Say Goodbye to Infrared Touchscreens on E Ink eBook Readers
I’ve been keeping an eye on things over on E Ink’s website for anything new ever since they stated in a recent interview that they would be releasing a new generation of ebook reader screens soon that are capable of going up to 100 page turns without needing to do a full page refresh, just partial refresh.
While I haven’t seen anything new about that yet, I did notice something that suggests ebook readers could be transitioning from using infrared touchscreens to capacitive touchscreens. In fact Amazon has already done just that. The Kindle Touch was the only E Ink Kindle to ever use an infrared touchscreen; with the Paperwhite Amazon switched over to a capacitive screen.

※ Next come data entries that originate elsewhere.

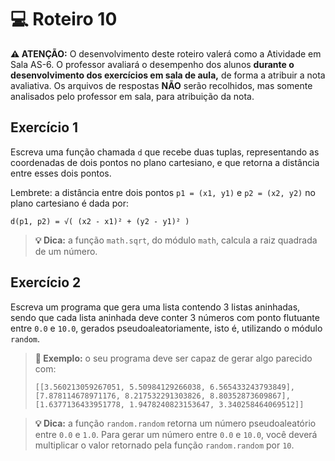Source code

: # 💻 Roteiro 10

**⚠️ ATENÇÃO:** O desenvolvimento deste roteiro valerá como a Atividade em Sala AS-6. O professor avaliará o desempenho dos alunos **durante o desenvolvimento dos exercícios em sala de aula,** de forma a atribuir a nota avaliativa. Os arquivos de respostas **NÃO** serão recolhidos, mas somente analisados pelo professor em sala, para atribuição da nota.

## Exercício 1

Escreva uma função chamada `d` que recebe duas tuplas, representando as coordenadas de dois pontos no plano cartesiano, e que retorna a distância entre esses dois pontos.

Lembrete: a distância entre dois pontos `p1 = (x1, y1)` e `p2 = (x2, y2)` no plano cartesiano é dada por:

`d(p1, p2) = √( (x2 - x1)² + (y2 - y1)² )`

> **💡 Dica:** a função `math.sqrt`, do módulo `math`, calcula a raiz quadrada de um número.

## Exercício 2 

Escreva um programa que gera uma lista contendo 3 listas aninhadas, sendo que cada lista aninhada deve conter 3 números com ponto flutuante entre `0.0` e `10.0`, gerados pseudoaleatoriamente, isto é, utilizando o módulo `random`.

> **🎯 Exemplo:** o seu programa deve ser capaz de gerar algo parecido com: 
>
> `[[3.560213059267051, 5.50984129266038, 6.565433243793849], [7.878114678971176, 8.217532291303826, 8.80352873609867], [1.6377136433951778, 1.9478240823153647, 3.340258464069512]]`

> **💡 Dica:** a função `random.random` retorna um número pseudoaleatório entre `0.0` e `1.0`. Para gerar um número entre `0.0` e `10.0`, você deverá multiplicar o valor retornado pela função `random.random` por `10`.
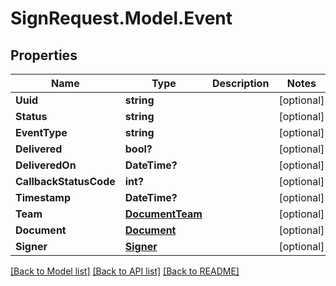 # SignRequest.Model.Event
## Properties

Name | Type | Description | Notes
------------ | ------------- | ------------- | -------------
**Uuid** | **string** |  | [optional] 
**Status** | **string** |  | [optional] 
**EventType** | **string** |  | [optional] 
**Delivered** | **bool?** |  | [optional] 
**DeliveredOn** | **DateTime?** |  | [optional] 
**CallbackStatusCode** | **int?** |  | [optional] 
**Timestamp** | **DateTime?** |  | [optional] 
**Team** | [**DocumentTeam**](DocumentTeam.md) |  | [optional] 
**Document** | [**Document**](Document.md) |  | [optional] 
**Signer** | [**Signer**](Signer.md) |  | [optional] 

[[Back to Model list]](../README.md#documentation-for-models) [[Back to API list]](../README.md#documentation-for-api-endpoints) [[Back to README]](../README.md)

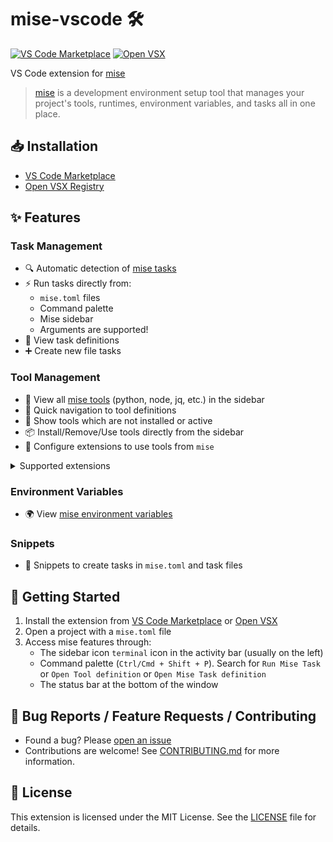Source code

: # mise-vscode 🛠️
[![VS Code Marketplace](https://img.shields.io/visual-studio-marketplace/v/hverlin.mise-vscode)](https://marketplace.visualstudio.com/items?itemName=hverlin.mise-vscode)
[![Open VSX](https://img.shields.io/open-vsx/v/hverlin/mise-vscode)](https://open-vsx.org/extension/hverlin/mise-vscode)

VS Code extension for [mise](https://mise.jdx.dev/)

> [mise](https://mise.jdx.dev/) is a development environment setup tool that manages your project's tools, runtimes, environment variables, and tasks all in one place.

## 📥 Installation
- [VS Code Marketplace](https://marketplace.visualstudio.com/items?itemName=hverlin.mise-vscode)
- [Open VSX Registry](https://open-vsx.org/extension/hverlin/mise-vscode)

## ✨ Features

### Task Management
- 🔍 Automatic detection of [mise tasks](https://mise.jdx.dev/tasks/)
- ⚡ Run tasks directly from:
    - `mise.toml` files
    - Command palette
    - Mise sidebar
    - Arguments are supported!
- 📝 View task definitions 
- ➕ Create new file tasks 

### Tool Management
- 🧰 View all [mise tools](https://mise.jdx.dev/dev-tools/) (python, node, jq, etc.) in the sidebar
- 📍 Quick navigation to tool definitions
- 📱 Show tools which are not installed or active
- 📦 Install/Remove/Use tools directly from the sidebar
- 🔧 Configure extensions to use tools from `mise`

<details>
<summary>Supported extensions</summary>

List of extensions that can be configured to use tools from `mise`. 
Extensions are automatically configured to use `mise shims`. You can disable this feature in the settings.

If you want to configure it manually, search for `Mise: Configure extension sdk path...` in the command palette.

- [Deno](https://marketplace.visualstudio.com/items?itemName=denoland.vscode-deno)
- [Ruff](https://marketplace.visualstudio.com/items?itemName=charliermarsh.ruff)
- [Bun](https://marketplace.visualstudio.com/items?itemName=oven.bun-vscode)
- [Go](https://marketplace.visualstudio.com/items?itemName=golang.Go)
- [Python](https://marketplace.visualstudio.com/items?itemName=ms-python.python)

If you want to add one, you can open a PR that updates [src/utils/supportedExtensions.ts](https://github.com/hverlin/mise-vscode/blob/main/src/utils/supportedExtensions.ts)

</details>

### Environment Variables
- 🌍 View [mise environment variables](https://mise.jdx.dev/environments.html)

### Snippets
- 📝 Snippets to create tasks in `mise.toml` and task files

## 🚀 Getting Started

1. Install the extension from [VS Code Marketplace](https://marketplace.visualstudio.com/items?itemName=hverlin.mise-vscode#overview) or [Open VSX](https://open-vsx.org/extension/hverlin/mise-vscode)
2. Open a project with a `mise.toml` file
3. Access mise features through:
    - The sidebar icon `terminal` icon in the activity bar (usually on the left)
    - Command palette (`Ctrl/Cmd + Shift + P`). Search for `Run Mise Task` or `Open Tool definition` or `Open Mise Task definition`
    - The status bar at the bottom of the window

## 🐛 Bug Reports / Feature Requests / Contributing

- Found a bug? Please [open an issue](https://github.com/hverlin/mise-vscode/issues)
- Contributions are welcome! See [CONTRIBUTING.md](CONTRIBUTING.md) for more information.

## 📄 License

This extension is licensed under the MIT License. See the [LICENSE](LICENSE) file for details.
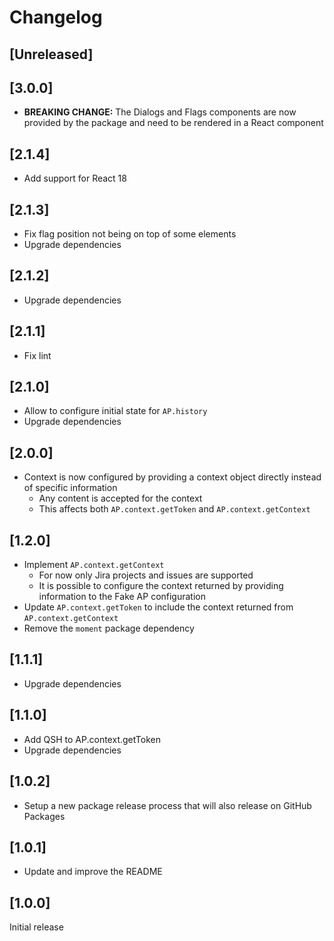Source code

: # Changelog

## [Unreleased]

## [3.0.0]

- **BREAKING CHANGE:** The Dialogs and Flags components are now provided by the package and need to be rendered in a React component

## [2.1.4]

- Add support for React 18

## [2.1.3]

- Fix flag position not being on top of some elements
- Upgrade dependencies

## [2.1.2]

- Upgrade dependencies

## [2.1.1]

- Fix lint

## [2.1.0]

- Allow to configure initial state for `AP.history`
- Upgrade dependencies

## [2.0.0]

- Context is now configured by providing a context object directly instead of specific information
  - Any content is accepted for the context
  - This affects both `AP.context.getToken` and `AP.context.getContext`

## [1.2.0]

- Implement `AP.context.getContext`
  - For now only Jira projects and issues are supported
  - It is possible to configure the context returned by providing information to the Fake AP configuration
- Update `AP.context.getToken` to include the context returned from `AP.context.getContext`
- Remove the `moment` package dependency

## [1.1.1]

- Upgrade dependencies

## [1.1.0]

- Add QSH to AP.context.getToken
- Upgrade dependencies

## [1.0.2]

- Setup a new package release process that will also release on GitHub Packages

## [1.0.1]

- Update and improve the README

## [1.0.0]

Initial release
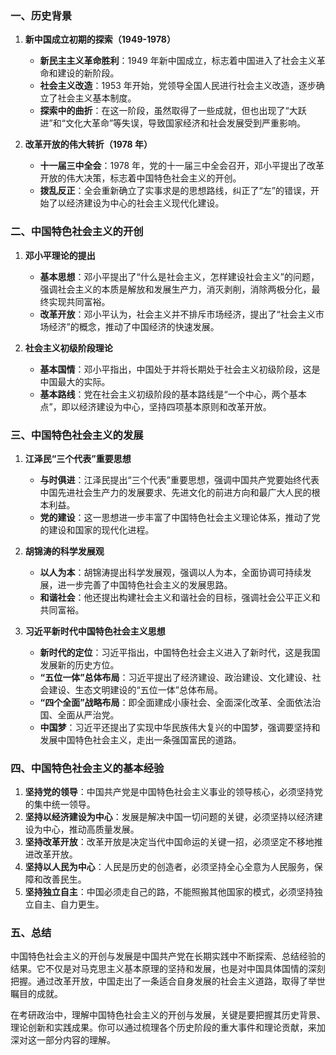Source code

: ### 一、历史背景

1. **新中国成立初期的探索（1949-1978）**

   - **新民主主义革命胜利**：1949 年新中国成立，标志着中国进入了社会主义革命和建设的新阶段。
   - **社会主义改造**：1953 年开始，党领导全国人民进行社会主义改造，逐步确立了社会主义基本制度。
   - **探索中的曲折**：在这一阶段，虽然取得了一些成就，但也出现了“大跃进”和“文化大革命”等失误，导致国家经济和社会发展受到严重影响。

2. **改革开放的伟大转折（1978 年）**
   - **十一届三中全会**：1978 年，党的十一届三中全会召开，邓小平提出了改革开放的伟大决策，标志着中国特色社会主义的开创。
   - **拨乱反正**：全会重新确立了实事求是的思想路线，纠正了“左”的错误，开始了以经济建设为中心的社会主义现代化建设。

### 二、中国特色社会主义的开创

1. **邓小平理论的提出**

   - **基本思想**：邓小平提出了“什么是社会主义，怎样建设社会主义”的问题，强调社会主义的本质是解放和发展生产力，消灭剥削，消除两极分化，最终实现共同富裕。
   - **改革开放**：邓小平认为，社会主义并不排斥市场经济，提出了“社会主义市场经济”的概念，推动了中国经济的快速发展。

2. **社会主义初级阶段理论**
   - **基本国情**：邓小平指出，中国处于并将长期处于社会主义初级阶段，这是中国最大的实际。
   - **基本路线**：党在社会主义初级阶段的基本路线是“一个中心，两个基本点”，即以经济建设为中心，坚持四项基本原则和改革开放。

### 三、中国特色社会主义的发展

1. **江泽民“三个代表”重要思想**

   - **与时俱进**：江泽民提出“三个代表”重要思想，强调中国共产党要始终代表中国先进社会生产力的发展要求、先进文化的前进方向和最广大人民的根本利益。
   - **党的建设**：这一思想进一步丰富了中国特色社会主义理论体系，推动了党的建设和国家的现代化进程。

2. **胡锦涛的科学发展观**

   - **以人为本**：胡锦涛提出科学发展观，强调以人为本，全面协调可持续发展，进一步完善了中国特色社会主义的发展思路。
   - **和谐社会**：他还提出构建社会主义和谐社会的目标，强调社会公平正义和共同富裕。

3. **习近平新时代中国特色社会主义思想**
   - **新时代的定位**：习近平指出，中国特色社会主义进入了新时代，这是我国发展新的历史方位。
   - **“五位一体”总体布局**：习近平提出了经济建设、政治建设、文化建设、社会建设、生态文明建设的“五位一体”总体布局。
   - **“四个全面”战略布局**：即全面建成小康社会、全面深化改革、全面依法治国、全面从严治党。
   - **中国梦**：习近平还提出了实现中华民族伟大复兴的中国梦，强调要坚持和发展中国特色社会主义，走出一条强国富民的道路。

### 四、中国特色社会主义的基本经验

1. **坚持党的领导**：中国共产党是中国特色社会主义事业的领导核心，必须坚持党的集中统一领导。
2. **坚持以经济建设为中心**：发展是解决中国一切问题的关键，必须坚持以经济建设为中心，推动高质量发展。
3. **坚持改革开放**：改革开放是决定当代中国命运的关键一招，必须坚定不移地推进改革开放。
4. **坚持以人民为中心**：人民是历史的创造者，必须坚持全心全意为人民服务，保障和改善民生。
5. **坚持独立自主**：中国必须走自己的路，不能照搬其他国家的模式，必须坚持独立自主、自力更生。

### 五、总结

中国特色社会主义的开创与发展是中国共产党在长期实践中不断探索、总结经验的结果。它不仅是对马克思主义基本原理的坚持和发展，也是对中国具体国情的深刻把握。通过改革开放，中国走出了一条适合自身发展的社会主义道路，取得了举世瞩目的成就。

在考研政治中，理解中国特色社会主义的开创与发展，关键是要把握其历史背景、理论创新和实践成果。你可以通过梳理各个历史阶段的重大事件和理论贡献，来加深对这一部分内容的理解。
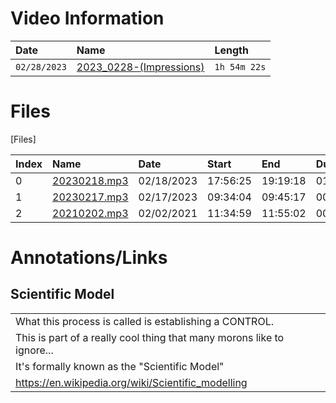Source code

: <h1>
    Video Information
</h1>

| Date         | Name                                                    | Length       |
|:-------------|:--------------------------------------------------------|:-------------|
| `02/28/2023` | [2023_0228-(Impressions)](https://youtu.be/BWvPCHFJwsg) | `1h 54m 22s` |

<h1>
  Files
</h1>

[Files]

| Index | Name             | Date       | Start    | End      | Duration |
|:------|:-----------------|:-----------|:---------|:---------|:---------|
|     0 | [20230218.mp3](https://drive.google.com/file/d/19ULWQYI_X5eHnUsSpxW9ONHUaB8inWVu) | 02/18/2023 | 17:56:25 | 19:19:18 | 01:23:06 |
|     1 | [20230217.mp3](https://drive.google.com/file/d/182GBCdeBN_s6R7EBWj6XrvIqiIJeKAZ3) | 02/17/2023 | 09:34:04 | 09:45:17 | 00:10:59 |
|     2 | [20210202.mp3](https://drive.google.com/file/d/1JECZXhwpXFO5B8fvFnLftESp578PFVF8) | 02/02/2021 | 11:34:59 | 11:55:02 | 00:20:01 |

<h1>
  Annotations/Links
</h1>

<h2>
    Scientific Model
</h2>

<table>
    <tr>
        <td>
            What this process is called is establishing a CONTROL.
        </td>
    </tr>
    <tr>
        <td>
            This is part of a really cool thing that many morons like to ignore...
        </td>
    </tr>
    <tr>
        <td>
            It's formally known as the "Scientific Model"
        </td>
    </tr>
    <tr>
        <td>
            <a href="https://en.wikipedia.org/wiki/Scientific_modelling">https://en.wikipedia.org/wiki/Scientific_modelling</a>
        </td>
    </tr>
<p>
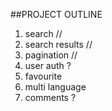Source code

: ##PROJECT OUTLINE


1. search //
2. search results //
3. pagination //
4. user auth ?
5. favourite
6. multi language
7. comments ?

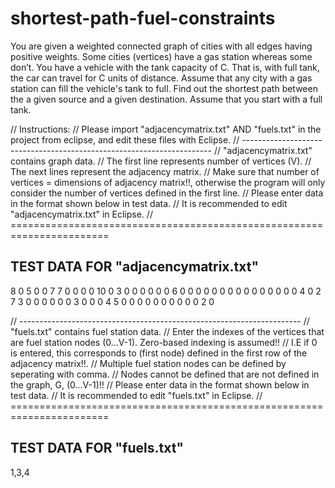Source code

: # shortest-path-fuel-constraints
You are given a weighted connected graph of cities with all edges having positive weights. Some cities (vertices) have a gas station whereas some don’t. You have a vehicle with the tank capacity of C. That is, with full tank, the car can travel for C units of distance. Assume that any city with a gas station can fill the vehicle's tank to full. Find out the shortest path between the a given source and a given destination. Assume that you start with a full tank.

// Instructions: 
// Please import "adjacencymatrix.txt" AND "fuels.txt" in the project from eclipse, and edit these files with Eclipse.
// ----------------------------------------------------------------------
// "adjacencymatrix.txt" contains graph data.
// The first line represents number of vertices (V).
// The next lines represent the adjacency matrix. 
// Make sure that number of vertices = dimensions of adjacency matrix!!, otherwise the program will only consider the number of vertices defined in the first line.
// Please enter data in the format shown below in test data.
// It is recommended to edit "adjacencymatrix.txt" in Eclipse.
// =======================================================================

TEST DATA FOR "adjacencymatrix.txt"
----------------------------------------------------------------------
8
0	5	0	0	7	7	0	0
0	0	10	0	3	0	0	0
0	0	0	6	0	0	0	0
0	0	0	0	0	0	0	0
0	0	0	4	0	2	7	3
0	0	0	0	0	0	3	0
0	0	4	5	0	0	0	0
0	0	0	0	0	0	2	0


// ----------------------------------------------------------------------
// "fuels.txt" contains fuel station data.
// Enter the indexes of the vertices that are fuel station nodes (0...V-1). Zero-based indexing is assumed!!
// I.E if 0 is entered, this corresponds to (first node) defined in the first row of the adjacency matrix!!.
// Multiple fuel station nodes can be defined by seperating with comma.
// Nodes cannot be defined that are not defined in the graph, G, (0...V-1)!!
// Please enter data in the format shown below in test data.
// It is recommended to edit "fuels.txt" in Eclipse.
// =======================================================================

TEST DATA FOR "fuels.txt"
----------------------------------------------------------------------
1,3,4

That change may be coming to other brands of ebook readers too. Over on E Ink’s website they have a list of all the screen types available for ereaders using Pearl display modules. What’s interesting is that none of the screens listed suggest infrared touchscreens as an option. But capacitive is listed as a built-in option, meaning E Ink ships them with the capacitive layer already applied.
E Ink didn’t used to have that option in the past. Their website states that “Capacitive touch technology utilizes finger swipes, and is placed on top of the display module. E Ink’s touch solutions will not affect the reflectivity of the display.”
This isn’t anything new; E Ink has had that listed on their website all year. But no new major ebook readers have been released yet this year except the Kobo Aura HD, and it has a special screen size that’s not even listed as an option at E Ink, so it’s more of an anomaly.
I have a feeling that this year’s ebook readers will feature capacitive screens instead of infrared. The leaked images of the new Sony PRS-T3 and new Kobo eReader appear to have a screen that is less recessed than earlier models. There is a picture of the new Kobo from an extreme angle (shown above) of the front and the material looks very thin. With infrared touchscreens there needs to be enough space to add the infrared sensors, and it certainly doesn’t appear to have that on the new Kobo.
From a usability standpoint, it doesn’t really make much difference so the transition shouldn’t be a big deal. The Kindle Paperwhite’s capacitive touchscreen works well and doesn’t appear to have a negative impact on screen clarity like the old capacitive screens Sony used to use that were highly reflective.